▶ [Problem details]
Would it be possible to reproduce every entry exactly, please?

= Beginning of Section =

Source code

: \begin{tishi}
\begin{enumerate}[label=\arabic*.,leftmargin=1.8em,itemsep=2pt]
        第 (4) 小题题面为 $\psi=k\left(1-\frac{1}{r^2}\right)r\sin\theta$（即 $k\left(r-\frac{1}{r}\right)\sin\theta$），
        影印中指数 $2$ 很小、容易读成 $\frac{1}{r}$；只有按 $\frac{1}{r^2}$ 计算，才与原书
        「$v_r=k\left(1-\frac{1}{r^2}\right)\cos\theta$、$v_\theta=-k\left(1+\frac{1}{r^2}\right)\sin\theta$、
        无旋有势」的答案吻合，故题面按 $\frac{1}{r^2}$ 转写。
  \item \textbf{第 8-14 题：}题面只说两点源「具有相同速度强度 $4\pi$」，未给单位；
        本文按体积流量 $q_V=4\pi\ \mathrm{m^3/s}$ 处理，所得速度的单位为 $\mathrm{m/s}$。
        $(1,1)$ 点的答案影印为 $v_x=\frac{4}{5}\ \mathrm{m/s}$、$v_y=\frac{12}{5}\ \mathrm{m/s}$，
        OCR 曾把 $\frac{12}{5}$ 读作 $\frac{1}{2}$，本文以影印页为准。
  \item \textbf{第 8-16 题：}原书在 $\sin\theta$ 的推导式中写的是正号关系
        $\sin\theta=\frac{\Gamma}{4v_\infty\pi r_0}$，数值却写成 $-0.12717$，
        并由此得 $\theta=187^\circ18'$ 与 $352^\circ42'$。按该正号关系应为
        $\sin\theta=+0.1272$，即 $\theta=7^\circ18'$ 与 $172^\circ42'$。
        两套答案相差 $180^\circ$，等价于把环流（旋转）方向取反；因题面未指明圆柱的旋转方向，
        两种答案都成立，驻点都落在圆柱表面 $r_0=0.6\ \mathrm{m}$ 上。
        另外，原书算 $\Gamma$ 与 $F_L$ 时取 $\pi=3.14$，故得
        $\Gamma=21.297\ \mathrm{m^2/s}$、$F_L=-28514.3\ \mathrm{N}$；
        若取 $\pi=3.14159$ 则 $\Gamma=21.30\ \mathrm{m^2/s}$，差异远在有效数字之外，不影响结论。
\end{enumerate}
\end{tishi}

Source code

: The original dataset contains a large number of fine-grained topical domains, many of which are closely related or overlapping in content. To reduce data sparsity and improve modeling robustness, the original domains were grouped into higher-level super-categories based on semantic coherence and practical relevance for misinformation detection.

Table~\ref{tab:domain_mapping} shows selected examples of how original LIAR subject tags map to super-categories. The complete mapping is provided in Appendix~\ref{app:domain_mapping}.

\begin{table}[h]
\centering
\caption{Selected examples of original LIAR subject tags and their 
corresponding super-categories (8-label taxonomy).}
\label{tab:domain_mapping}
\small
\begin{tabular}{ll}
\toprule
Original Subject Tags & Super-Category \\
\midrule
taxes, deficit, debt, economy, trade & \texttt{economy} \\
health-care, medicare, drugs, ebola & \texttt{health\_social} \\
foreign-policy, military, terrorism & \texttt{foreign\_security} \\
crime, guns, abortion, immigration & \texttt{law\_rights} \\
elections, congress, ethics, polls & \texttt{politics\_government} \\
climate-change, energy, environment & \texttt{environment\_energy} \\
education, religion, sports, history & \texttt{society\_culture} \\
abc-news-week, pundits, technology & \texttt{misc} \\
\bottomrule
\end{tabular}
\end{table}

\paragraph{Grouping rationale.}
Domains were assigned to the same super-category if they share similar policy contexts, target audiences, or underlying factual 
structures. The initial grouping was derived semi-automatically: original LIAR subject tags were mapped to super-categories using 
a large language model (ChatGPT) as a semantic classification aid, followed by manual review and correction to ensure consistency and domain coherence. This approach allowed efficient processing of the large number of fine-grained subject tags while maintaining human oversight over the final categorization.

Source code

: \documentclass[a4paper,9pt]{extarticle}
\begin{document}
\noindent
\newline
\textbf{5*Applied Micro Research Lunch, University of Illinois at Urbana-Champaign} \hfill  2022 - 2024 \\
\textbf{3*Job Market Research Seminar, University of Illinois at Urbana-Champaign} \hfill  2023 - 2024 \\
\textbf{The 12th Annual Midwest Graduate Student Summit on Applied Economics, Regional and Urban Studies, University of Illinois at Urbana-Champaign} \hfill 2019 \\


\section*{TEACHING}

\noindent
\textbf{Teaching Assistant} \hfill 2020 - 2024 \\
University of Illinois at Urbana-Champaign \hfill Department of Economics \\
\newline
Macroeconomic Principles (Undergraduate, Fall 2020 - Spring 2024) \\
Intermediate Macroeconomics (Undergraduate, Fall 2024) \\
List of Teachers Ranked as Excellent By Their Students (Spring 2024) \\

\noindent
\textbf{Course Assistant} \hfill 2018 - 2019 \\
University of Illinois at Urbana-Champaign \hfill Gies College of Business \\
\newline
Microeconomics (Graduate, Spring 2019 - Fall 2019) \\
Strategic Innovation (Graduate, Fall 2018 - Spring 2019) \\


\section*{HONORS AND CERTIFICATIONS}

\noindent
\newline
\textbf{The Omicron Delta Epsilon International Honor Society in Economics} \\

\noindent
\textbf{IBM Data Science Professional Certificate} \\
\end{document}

= End of Section =

▶ [Answer section]
Source code

: \begin{tishi}
\begin{enumerate}[label=\arabic*.,leftmargin=1.8em,itemsep=2pt]
        第 (4) 小题题面为 $\psi=k\left(1-\frac{1}{r^2}\right)r\sin\theta$（即 $k\left(r-\frac{1}{r}\right)\sin\theta$），
        影印中指数 $2$ 很小、容易读成 $\frac{1}{r}$；只有按 $\frac{1}{r^2}$ 计算，才与原书
        「$v_r=k\left(1-\frac{1}{r^2}\right)\cos\theta$、$v_\theta=-k\left(1+\frac{1}{r^2}\right)\sin\theta$、
        无旋有势」的答案吻合，故题面按 $\frac{1}{r^2}$ 转写。
  \item \textbf{第 8-14 题：}题面只说两点源「具有相同速度强度 $4\pi$」，未给单位；
        本文按体积流量 $q_V=4\pi\ \mathrm{m^3/s}$ 处理，所得速度的单位为 $\mathrm{m/s}$。
        $(1,1)$ 点的答案影印为 $v_x=\frac{4}{5}\ \mathrm{m/s}$、$v_y=\frac{12}{5}\ \mathrm{m/s}$，
        OCR 曾把 $\frac{12}{5}$ 读作 $\frac{1}{2}$，本文以影印页为准。
  \item \textbf{第 8-16 题：}原书在 $\sin\theta$ 的推导式中写的是正号关系
        $\sin\theta=\frac{\Gamma}{4v_\infty\pi r_0}$，数值却写成 $-0.12717$，
        并由此得 $\theta=187^\circ18'$ 与 $352^\circ42'$。按该正号关系应为
        $\sin\theta=+0.1272$，即 $\theta=7^\circ18'$ 与 $172^\circ42'$。
        两套答案相差 $180^\circ$，等价于把环流（旋转）方向取反；因题面未指明圆柱的旋转方向，
        两种答案都成立，驻点都落在圆柱表面 $r_0=0.6\ \mathrm{m}$ 上。
        另外，原书算 $\Gamma$ 与 $F_L$ 时取 $\pi=3.14$，故得
        $\Gamma=21.297\ \mathrm{m^2/s}$、$F_L=-28514.3\ \mathrm{N}$；
        若取 $\pi=3.14159$ 则 $\Gamma=21.30\ \mathrm{m^2/s}$，差异远在有效数字之外，不影响结论。
\end{enumerate}
\end{tishi}

Source code

: The original dataset contains a large number of fine-grained topical domains, many of which are closely related or overlapping in content. To reduce data sparsity and improve modeling robustness, the original domains were grouped into higher-level super-categories based on semantic coherence and practical relevance for misinformation detection.

Table~\ref{tab:domain_mapping} shows selected examples of how original LIAR subject tags map to super-categories. The complete mapping is provided in Appendix~\ref{app:domain_mapping}.

\begin{table}[h]
\centering
\caption{Selected examples of original LIAR subject tags and their 
corresponding super-categories (8-label taxonomy).}
\label{tab:domain_mapping}
\small
\begin{tabular}{ll}
\toprule
Original Subject Tags & Super-Category \\
\midrule
taxes, deficit, debt, economy, trade & \texttt{economy} \\
health-care, medicare, drugs, ebola & \texttt{health\_social} \\
foreign-policy, military, terrorism & \texttt{foreign\_security} \\
crime, guns, abortion, immigration & \texttt{law\_rights} \\
elections, congress, ethics, polls & \texttt{politics\_government} \\
climate-change, energy, environment & \texttt{environment\_energy} \\
education, religion, sports, history & \texttt{society\_culture} \\
abc-news-week, pundits, technology & \texttt{misc} \\
\bottomrule
\end{tabular}
\end{table}

\paragraph{Grouping rationale.}
Domains were assigned to the same super-category if they share similar policy contexts, target audiences, or underlying factual 
structures. The initial grouping was derived semi-automatically: original LIAR subject tags were mapped to super-categories using 
a large language model (ChatGPT) as a semantic classification aid, followed by manual review and correction to ensure consistency and domain coherence. This approach allowed efficient processing of the large number of fine-grained subject tags while maintaining human oversight over the final categorization.

Source code

: \documentclass[a4paper,9pt]{extarticle}
\begin{document}
\noindent
\newline
\textbf{5*Applied Micro Research Lunch, University of Illinois at Urbana-Champaign} \hfill  2022 - 2024 \\
\textbf{3*Job Market Research Seminar, University of Illinois at Urbana-Champaign} \hfill  2023 - 2024 \\
\textbf{The 12th Annual Midwest Graduate Student Summit on Applied Economics, Regional and Urban Studies, University of Illinois at Urbana-Champaign} \hfill 2019 \\


\section*{TEACHING}

\noindent
\textbf{Teaching Assistant} \hfill 2020 - 2024 \\
University of Illinois at Urbana-Champaign \hfill Department of Economics \\
\newline
Macroeconomic Principles (Undergraduate, Fall 2020 - Spring 2024) \\
Intermediate Macroeconomics (Undergraduate, Fall 2024) \\
List of Teachers Ranked as Excellent By Their Students (Spring 2024) \\

\noindent
\textbf{Course Assistant} \hfill 2018 - 2019 \\
University of Illinois at Urbana-Champaign \hfill Gies College of Business \\
\newline
Microeconomics (Graduate, Spring 2019 - Fall 2019) \\
Strategic Innovation (Graduate, Fall 2018 - Spring 2019) \\


\section*{HONORS AND CERTIFICATIONS}

\noindent
\newline
\textbf{The Omicron Delta Epsilon International Honor Society in Economics} \\

\noindent
\textbf{IBM Data Science Professional Certificate} \\
\end{document}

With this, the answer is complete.